[Data listing — start]
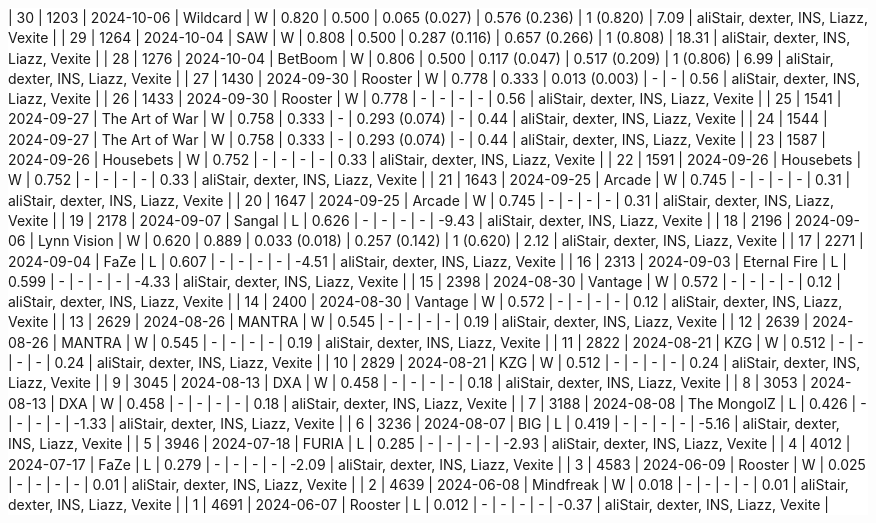 |           30 |     1203 | 2024-10-06 | Wildcard       | W   | 0.820      | 0.500        | 0.065 (0.027)    | 0.576 (0.236)    | 1 (0.820) |     7.09 | aliStair, dexter, INS, Liazz, Vexite |
|           29 |     1264 | 2024-10-04 | SAW            | W   | 0.808      | 0.500        | 0.287 (0.116)    | 0.657 (0.266)    | 1 (0.808) |    18.31 | aliStair, dexter, INS, Liazz, Vexite |
|           28 |     1276 | 2024-10-04 | BetBoom        | W   | 0.806      | 0.500        | 0.117 (0.047)    | 0.517 (0.209)    | 1 (0.806) |     6.99 | aliStair, dexter, INS, Liazz, Vexite |
|           27 |     1430 | 2024-09-30 | Rooster        | W   | 0.778      | 0.333        | 0.013 (0.003)    | -                | -         |     0.56 | aliStair, dexter, INS, Liazz, Vexite |
|           26 |     1433 | 2024-09-30 | Rooster        | W   | 0.778      | -            | -                | -                | -         |     0.56 | aliStair, dexter, INS, Liazz, Vexite |
|           25 |     1541 | 2024-09-27 | The Art of War | W   | 0.758      | 0.333        | -                | 0.293 (0.074)    | -         |     0.44 | aliStair, dexter, INS, Liazz, Vexite |
|           24 |     1544 | 2024-09-27 | The Art of War | W   | 0.758      | 0.333        | -                | 0.293 (0.074)    | -         |     0.44 | aliStair, dexter, INS, Liazz, Vexite |
|           23 |     1587 | 2024-09-26 | Housebets      | W   | 0.752      | -            | -                | -                | -         |     0.33 | aliStair, dexter, INS, Liazz, Vexite |
|           22 |     1591 | 2024-09-26 | Housebets      | W   | 0.752      | -            | -                | -                | -         |     0.33 | aliStair, dexter, INS, Liazz, Vexite |
|           21 |     1643 | 2024-09-25 | Arcade         | W   | 0.745      | -            | -                | -                | -         |     0.31 | aliStair, dexter, INS, Liazz, Vexite |
|           20 |     1647 | 2024-09-25 | Arcade         | W   | 0.745      | -            | -                | -                | -         |     0.31 | aliStair, dexter, INS, Liazz, Vexite |
|           19 |     2178 | 2024-09-07 | Sangal         | L   | 0.626      | -            | -                | -                | -         |    -9.43 | aliStair, dexter, INS, Liazz, Vexite |
|           18 |     2196 | 2024-09-06 | Lynn Vision    | W   | 0.620      | 0.889        | 0.033 (0.018)    | 0.257 (0.142)    | 1 (0.620) |     2.12 | aliStair, dexter, INS, Liazz, Vexite |
|           17 |     2271 | 2024-09-04 | FaZe           | L   | 0.607      | -            | -                | -                | -         |    -4.51 | aliStair, dexter, INS, Liazz, Vexite |
|           16 |     2313 | 2024-09-03 | Eternal Fire   | L   | 0.599      | -            | -                | -                | -         |    -4.33 | aliStair, dexter, INS, Liazz, Vexite |
|           15 |     2398 | 2024-08-30 | Vantage        | W   | 0.572      | -            | -                | -                | -         |     0.12 | aliStair, dexter, INS, Liazz, Vexite |
|           14 |     2400 | 2024-08-30 | Vantage        | W   | 0.572      | -            | -                | -                | -         |     0.12 | aliStair, dexter, INS, Liazz, Vexite |
|           13 |     2629 | 2024-08-26 | MANTRA         | W   | 0.545      | -            | -                | -                | -         |     0.19 | aliStair, dexter, INS, Liazz, Vexite |
|           12 |     2639 | 2024-08-26 | MANTRA         | W   | 0.545      | -            | -                | -                | -         |     0.19 | aliStair, dexter, INS, Liazz, Vexite |
|           11 |     2822 | 2024-08-21 | KZG            | W   | 0.512      | -            | -                | -                | -         |     0.24 | aliStair, dexter, INS, Liazz, Vexite |
|           10 |     2829 | 2024-08-21 | KZG            | W   | 0.512      | -            | -                | -                | -         |     0.24 | aliStair, dexter, INS, Liazz, Vexite |
|            9 |     3045 | 2024-08-13 | DXA            | W   | 0.458      | -            | -                | -                | -         |     0.18 | aliStair, dexter, INS, Liazz, Vexite |
|            8 |     3053 | 2024-08-13 | DXA            | W   | 0.458      | -            | -                | -                | -         |     0.18 | aliStair, dexter, INS, Liazz, Vexite |
|            7 |     3188 | 2024-08-08 | The MongolZ    | L   | 0.426      | -            | -                | -                | -         |    -1.33 | aliStair, dexter, INS, Liazz, Vexite |
|            6 |     3236 | 2024-08-07 | BIG            | L   | 0.419      | -            | -                | -                | -         |    -5.16 | aliStair, dexter, INS, Liazz, Vexite |
|            5 |     3946 | 2024-07-18 | FURIA          | L   | 0.285      | -            | -                | -                | -         |    -2.93 | aliStair, dexter, INS, Liazz, Vexite |
|            4 |     4012 | 2024-07-17 | FaZe           | L   | 0.279      | -            | -                | -                | -         |    -2.09 | aliStair, dexter, INS, Liazz, Vexite |
|            3 |     4583 | 2024-06-09 | Rooster        | W   | 0.025      | -            | -                | -                | -         |     0.01 | aliStair, dexter, INS, Liazz, Vexite |
|            2 |     4639 | 2024-06-08 | Mindfreak      | W   | 0.018      | -            | -                | -                | -         |     0.01 | aliStair, dexter, INS, Liazz, Vexite |
|            1 |     4691 | 2024-06-07 | Rooster        | L   | 0.012      | -            | -                | -                | -         |    -0.37 | aliStair, dexter, INS, Liazz, Vexite |
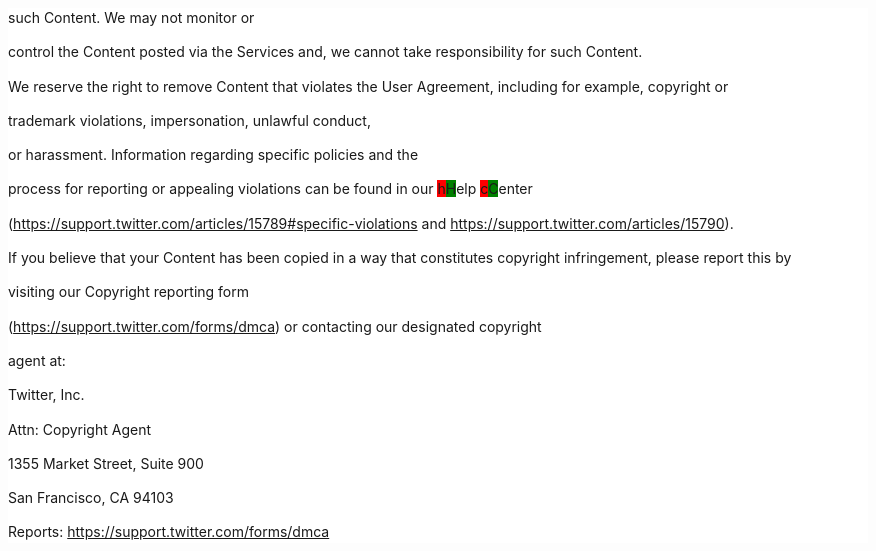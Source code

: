 </span> <span style="background-color: green;">


 



</span>such Content. We may not monitor or<span style="background-color: green;"> </span><span style="background-color: red;">


</span>control the Content posted via the Services and, we cannot take responsibility for such Content.


<span style="background-color: red;">



</span>We reserve the right to remove Content that violates the User Agreement, including for example, copyright or<span style="background-color: green;"> </span><span style="background-color: red;">


</span>trademark violations, impersonation, unlawful conduct,<span style="background-color: red;"> </span><span style="background-color: green;">


</span>or harassment. Information regarding specific policies and the<span style="background-color: green;"> </span><span style="background-color: red;">


</span>process for reporting or appealing violations can be found in our <span style="background-color: red;">h</span><span style="background-color: green;">H</span>elp <span style="background-color: red;">c</span><span style="background-color: green;">C</span>enter


(https://support.twitter.com/articles/15789#specific-violations and https://support.twitter.com/articles/15790).


If you believe that your Content has been copied in a way that constitutes copyright infringement, please report this by<span style="background-color: green;"> </span><span style="background-color: red;">


</span>visiting our Copyright reporting form<span style="background-color: red;"> </span><span style="background-color: green;">


</span>(https://support.twitter.com/forms/dmca) or contacting our designated copyright<span style="background-color: green;"> </span><span style="background-color: red;">


</span>agent at:


Twitter, Inc.


Attn: Copyright Agent


1355 Market Street, Suite 900


San Francisco, CA 94103


Reports: https://support.twitter.com/forms/dmca
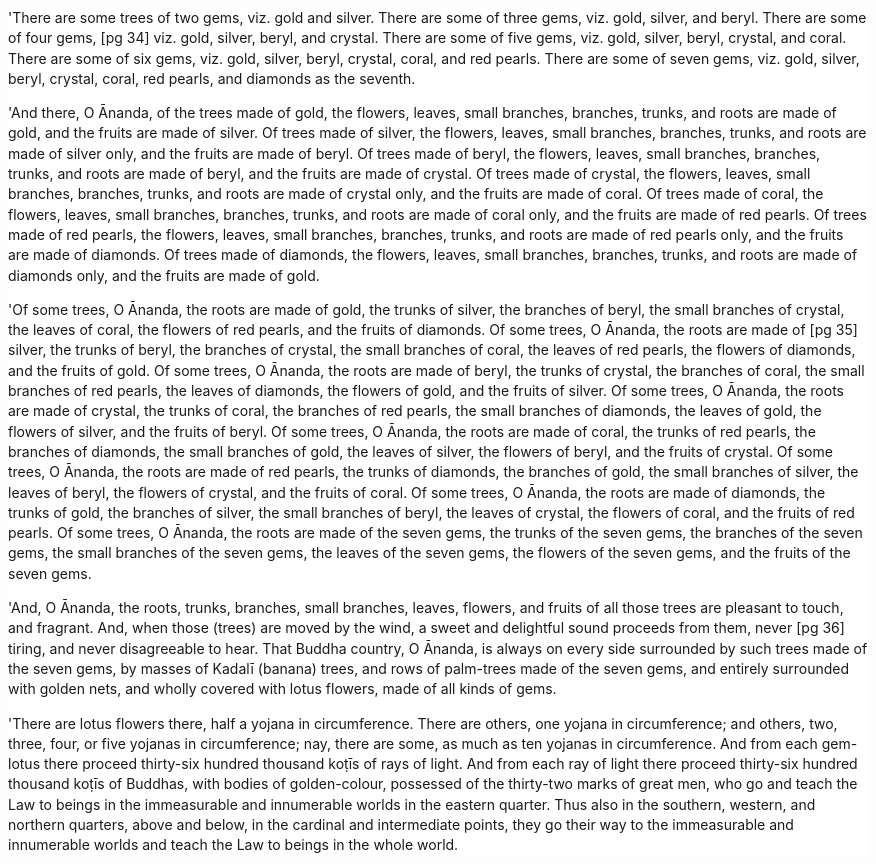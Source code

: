 'There are some trees of two gems, viz. gold and silver. There are some of three gems, viz. gold, silver, and beryl. There are some of four gems, [pg 34] viz. gold, silver, beryl, and crystal. There are some of five gems, viz. gold, silver, beryl, crystal, and coral. There are some of six gems, viz. gold, silver, beryl, crystal, coral, and red pearls. There are some of seven gems, viz. gold, silver, beryl, crystal, coral, red pearls, and diamonds as the seventh.

'And there, O Ānanda, of the trees made of gold, the flowers, leaves, small branches, branches, trunks, and roots are made of gold, and the fruits are made of silver. Of trees made of silver, the flowers, leaves, small branches, branches, trunks, and roots are made of silver only, and the fruits are made of beryl. Of trees made of beryl, the flowers, leaves, small branches, branches, trunks, and roots are made of beryl, and the fruits are made of crystal. Of trees made of crystal, the flowers, leaves, small branches, branches, trunks, and roots are made of crystal only, and the fruits are made of coral. Of trees made of coral, the flowers, leaves, small branches, branches, trunks, and roots are made of coral only, and the fruits are made of red pearls. Of trees made of red pearls, the flowers, leaves, small branches, branches, trunks, and roots are made of red pearls only, and the fruits are made of diamonds. Of trees made of diamonds, the flowers, leaves, small branches, branches, trunks, and roots are made of diamonds only, and the fruits are made of gold.

'Of some trees, O Ānanda, the roots are made of gold, the trunks of silver, the branches of beryl, the small branches of crystal, the leaves of coral, the flowers of red pearls, and the fruits of diamonds. Of some trees, O Ānanda, the roots are made of [pg 35] silver, the trunks of beryl, the branches of crystal, the small branches of coral, the leaves of red pearls, the flowers of diamonds, and the fruits of gold. Of some trees, O Ānanda, the roots are made of beryl, the trunks of crystal, the branches of coral, the small branches of red pearls, the leaves of diamonds, the flowers of gold, and the fruits of silver. Of some trees, O Ānanda, the roots are made of crystal, the trunks of coral, the branches of red pearls, the small branches of diamonds, the leaves of gold, the flowers of silver, and the fruits of beryl. Of some trees, O Ānanda, the roots are made of coral, the trunks of red pearls, the branches of diamonds, the small branches of gold, the leaves of silver, the flowers of beryl, and the fruits of crystal. Of some trees, O Ānanda, the roots are made of red pearls, the trunks of diamonds, the branches of gold, the small branches of silver, the leaves of beryl, the flowers of crystal, and the fruits of coral. Of some trees, O Ānanda, the roots are made of diamonds, the trunks of gold, the branches of silver, the small branches of beryl, the leaves of crystal, the flowers of coral, and the fruits of red pearls. Of some trees, O Ānanda, the roots are made of the seven gems, the trunks of the seven gems, the branches of the seven gems, the small branches of the seven gems, the leaves of the seven gems, the flowers of the seven gems, and the fruits of the seven gems.

'And, O Ānanda, the roots, trunks, branches, small branches, leaves, flowers, and fruits of all those trees are pleasant to touch, and fragrant. And, when those (trees) are moved by the wind, a sweet and delightful sound proceeds from them, never [pg 36] tiring, and never disagreeable to hear. That Buddha country, O Ānanda, is always on every side surrounded by such trees made of the seven gems, by masses of Kadalī (banana) trees, and rows of palm-trees made of the seven gems, and entirely surrounded with golden nets, and wholly covered with lotus flowers, made of all kinds of gems.

'There are lotus flowers there, half a yojana in circumference. There are others, one yojana in circumference; and others, two, three, four, or five yojanas in circumference; nay, there are some, as much as ten yojanas in circumference. And from each gem-lotus there proceed thirty-six hundred thousand koṭīs of rays of light. And from each ray of light there proceed thirty-six hundred thousand koṭīs of Buddhas, with bodies of golden-colour, possessed of the thirty-two marks of great men, who go and teach the Law to beings in the immeasurable and innumerable worlds in the eastern quarter. Thus also in the southern, western, and northern quarters, above and below, in the cardinal and intermediate points, they go their way to the immeasurable and innumerable worlds and teach the Law to beings in the whole world.


[^fn_1_1]: (1) The Blessed, i.e. Buddha Śākyamuni.
[^fn_2_1]: (1) These two names refer to one and the same person.
[^fn_2_2]: (2) Nos. 15 and 16 are taken as one in the MSS. A B.
[^fn_2_3]: (3) Frequently called Anuruddha.
[^fn_2_4]: (4) Kimbila is mentioned with Anuruddha and Nandiya in the Mahāvagga X, 4, 2.
[^fn_2_5]: (5) See Pāṇ. VIII, 4, 5.
[^fn_3_1]: (1) That is, Buddha Śākyamuni.
[^fn_4_1]: (1) This is left out here. Mahānāga, technical term for greatness.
[Data listing — finish]
Your instructions: Nothing but the lines above from the line with "1355 Market Street, Suite 900" up to and including the line with "as the seventh." should be returned, exactly as written and without pictures.

Solution:
1355 Market Street, Suite 900


San Francisco, CA 94103


Reports: https://support.twitter.com/forms/dmca
Source code

: 'There are some trees of two gems, viz. gold and silver. There are some of three gems, viz. gold, silver, and beryl. There are some of four gems, [pg 34] viz. gold, silver, beryl, and crystal. There are some of five gems, viz. gold, silver, beryl, crystal, and coral. There are some of six gems, viz. gold, silver, beryl, crystal, coral, and red pearls. There are some of seven gems, viz. gold, silver, beryl, crystal, coral, red pearls, and diamonds as the seventh.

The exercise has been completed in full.